I started building mine a few years ago (before I got back into Wireless). My equipment is made up of a variety of Cisco routers, switches, a CUCM server and a few IP phones. I added an HP DL380 G7 which I use as my ESXi server. Recently I have added a vWLC and a few 1140 APs which has expanded my Voice lab into a growing wireless lab.


Don’t let the fear of high prices stop you. You can start fairly cheaply and keep adding to it each quarter. I would strongly recommend viewing Tom Carpenters CWNP video on starting your lab. It is a great video on what equipment you need and where to get that equipment. In a future blog, I will write more about my lab and what equipment you should definitely have in yours.



What Certs do I have now and what Certs do I plan on attaining?

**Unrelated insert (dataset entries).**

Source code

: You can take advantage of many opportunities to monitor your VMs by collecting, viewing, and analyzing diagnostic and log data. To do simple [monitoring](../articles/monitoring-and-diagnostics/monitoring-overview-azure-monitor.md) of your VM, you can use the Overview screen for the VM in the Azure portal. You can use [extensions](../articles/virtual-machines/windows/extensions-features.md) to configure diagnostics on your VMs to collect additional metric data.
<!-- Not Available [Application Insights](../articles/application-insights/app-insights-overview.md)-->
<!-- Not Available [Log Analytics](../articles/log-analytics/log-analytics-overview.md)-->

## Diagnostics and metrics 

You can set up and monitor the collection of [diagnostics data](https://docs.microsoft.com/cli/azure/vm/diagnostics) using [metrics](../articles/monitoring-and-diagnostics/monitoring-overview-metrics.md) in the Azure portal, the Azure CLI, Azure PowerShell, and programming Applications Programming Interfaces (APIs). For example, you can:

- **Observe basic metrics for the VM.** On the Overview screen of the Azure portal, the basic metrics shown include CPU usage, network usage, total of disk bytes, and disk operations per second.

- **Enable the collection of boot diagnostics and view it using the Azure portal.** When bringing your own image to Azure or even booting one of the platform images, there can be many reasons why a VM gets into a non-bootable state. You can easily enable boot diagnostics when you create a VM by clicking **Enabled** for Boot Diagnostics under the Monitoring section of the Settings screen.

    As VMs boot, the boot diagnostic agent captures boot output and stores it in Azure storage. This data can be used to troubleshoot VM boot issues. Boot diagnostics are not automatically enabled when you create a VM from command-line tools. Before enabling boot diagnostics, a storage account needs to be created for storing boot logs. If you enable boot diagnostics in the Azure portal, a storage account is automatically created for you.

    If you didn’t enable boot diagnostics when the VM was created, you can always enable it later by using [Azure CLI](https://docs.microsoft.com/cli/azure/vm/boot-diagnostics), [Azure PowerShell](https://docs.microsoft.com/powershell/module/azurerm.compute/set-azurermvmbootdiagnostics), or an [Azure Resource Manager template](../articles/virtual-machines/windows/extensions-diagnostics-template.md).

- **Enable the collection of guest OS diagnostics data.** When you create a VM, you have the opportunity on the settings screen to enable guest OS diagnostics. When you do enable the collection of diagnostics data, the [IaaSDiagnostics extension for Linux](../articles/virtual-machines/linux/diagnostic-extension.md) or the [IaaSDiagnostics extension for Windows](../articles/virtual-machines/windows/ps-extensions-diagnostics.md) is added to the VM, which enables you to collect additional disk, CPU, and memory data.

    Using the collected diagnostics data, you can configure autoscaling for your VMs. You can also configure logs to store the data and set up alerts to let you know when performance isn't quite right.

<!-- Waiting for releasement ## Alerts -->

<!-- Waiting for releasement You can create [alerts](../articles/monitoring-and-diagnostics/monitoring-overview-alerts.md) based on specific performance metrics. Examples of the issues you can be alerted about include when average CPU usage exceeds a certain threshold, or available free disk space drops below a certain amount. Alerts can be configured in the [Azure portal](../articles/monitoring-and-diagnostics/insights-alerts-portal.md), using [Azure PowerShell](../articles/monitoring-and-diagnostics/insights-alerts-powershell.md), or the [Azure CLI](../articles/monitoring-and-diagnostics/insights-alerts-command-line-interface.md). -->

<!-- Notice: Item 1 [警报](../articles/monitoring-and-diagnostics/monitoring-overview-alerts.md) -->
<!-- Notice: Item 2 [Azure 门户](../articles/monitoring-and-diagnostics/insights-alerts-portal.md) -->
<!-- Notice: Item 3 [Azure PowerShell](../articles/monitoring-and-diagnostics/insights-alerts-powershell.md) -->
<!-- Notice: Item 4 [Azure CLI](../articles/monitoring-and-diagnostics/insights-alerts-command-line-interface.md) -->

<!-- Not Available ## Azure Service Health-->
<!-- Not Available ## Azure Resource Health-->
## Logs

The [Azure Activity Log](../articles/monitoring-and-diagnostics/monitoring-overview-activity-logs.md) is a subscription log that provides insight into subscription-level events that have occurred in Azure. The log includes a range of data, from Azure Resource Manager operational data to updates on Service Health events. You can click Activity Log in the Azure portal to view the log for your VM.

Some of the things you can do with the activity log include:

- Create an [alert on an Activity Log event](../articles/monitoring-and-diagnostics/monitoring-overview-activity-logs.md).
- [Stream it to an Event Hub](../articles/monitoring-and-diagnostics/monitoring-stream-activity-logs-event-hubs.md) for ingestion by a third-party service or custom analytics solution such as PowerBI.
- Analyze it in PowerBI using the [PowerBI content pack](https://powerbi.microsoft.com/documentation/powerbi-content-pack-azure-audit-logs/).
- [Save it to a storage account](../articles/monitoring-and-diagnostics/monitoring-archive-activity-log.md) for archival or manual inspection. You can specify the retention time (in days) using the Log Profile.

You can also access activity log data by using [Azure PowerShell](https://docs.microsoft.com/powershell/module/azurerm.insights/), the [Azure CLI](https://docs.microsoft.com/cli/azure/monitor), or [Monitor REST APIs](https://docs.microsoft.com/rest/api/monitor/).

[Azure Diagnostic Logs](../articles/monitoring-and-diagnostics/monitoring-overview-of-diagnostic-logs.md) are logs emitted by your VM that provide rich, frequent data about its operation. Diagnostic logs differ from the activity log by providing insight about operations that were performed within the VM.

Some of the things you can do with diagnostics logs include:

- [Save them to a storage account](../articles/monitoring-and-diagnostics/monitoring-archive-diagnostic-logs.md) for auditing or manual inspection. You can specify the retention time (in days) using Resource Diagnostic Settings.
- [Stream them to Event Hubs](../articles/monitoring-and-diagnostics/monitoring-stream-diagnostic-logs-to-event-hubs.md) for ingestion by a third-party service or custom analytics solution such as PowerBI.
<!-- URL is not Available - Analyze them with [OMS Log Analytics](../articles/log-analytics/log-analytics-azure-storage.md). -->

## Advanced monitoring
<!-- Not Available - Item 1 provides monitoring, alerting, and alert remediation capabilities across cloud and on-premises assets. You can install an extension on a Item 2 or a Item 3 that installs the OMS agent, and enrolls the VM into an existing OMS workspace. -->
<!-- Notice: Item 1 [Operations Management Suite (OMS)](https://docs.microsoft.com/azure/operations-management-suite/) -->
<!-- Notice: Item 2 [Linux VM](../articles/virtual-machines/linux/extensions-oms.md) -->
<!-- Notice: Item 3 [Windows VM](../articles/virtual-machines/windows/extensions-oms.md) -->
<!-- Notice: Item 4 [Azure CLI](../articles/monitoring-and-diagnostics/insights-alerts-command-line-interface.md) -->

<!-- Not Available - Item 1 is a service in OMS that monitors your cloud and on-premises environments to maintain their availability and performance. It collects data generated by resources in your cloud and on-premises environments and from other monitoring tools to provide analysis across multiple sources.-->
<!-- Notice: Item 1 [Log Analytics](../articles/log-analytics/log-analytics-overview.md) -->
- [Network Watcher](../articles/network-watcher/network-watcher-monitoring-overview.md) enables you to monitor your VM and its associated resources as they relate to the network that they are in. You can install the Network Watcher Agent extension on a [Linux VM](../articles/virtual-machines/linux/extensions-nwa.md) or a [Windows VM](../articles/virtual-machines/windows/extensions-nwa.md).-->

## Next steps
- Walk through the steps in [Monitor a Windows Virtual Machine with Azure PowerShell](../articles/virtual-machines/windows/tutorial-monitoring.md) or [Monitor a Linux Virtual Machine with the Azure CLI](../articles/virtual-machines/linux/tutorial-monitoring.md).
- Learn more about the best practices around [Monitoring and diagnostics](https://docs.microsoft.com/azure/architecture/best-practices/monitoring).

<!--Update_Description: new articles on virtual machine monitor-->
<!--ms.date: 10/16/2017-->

As of this writing, I have my CWNA, CWAP, CWSP and I just passed my CWDP. I am hoping to take the Ekahau (ECSE) course sometime soon but 2018 will be all about Cisco. I am planning on taking my CCNA, CCNA Wireless and then CCNP wireless. I hope to have these by the end of the year. Years ago, I had my CCNA but unfortunately, I let it lapse. It has been hanging over my head for years and I look forward to getting that one knocked off.

Now with all the CWNP tests done, I have to focus some time on the CWNE application. I am not a big writer so getting all of the details of the application will be a challenge, but one I am looking forward to working on.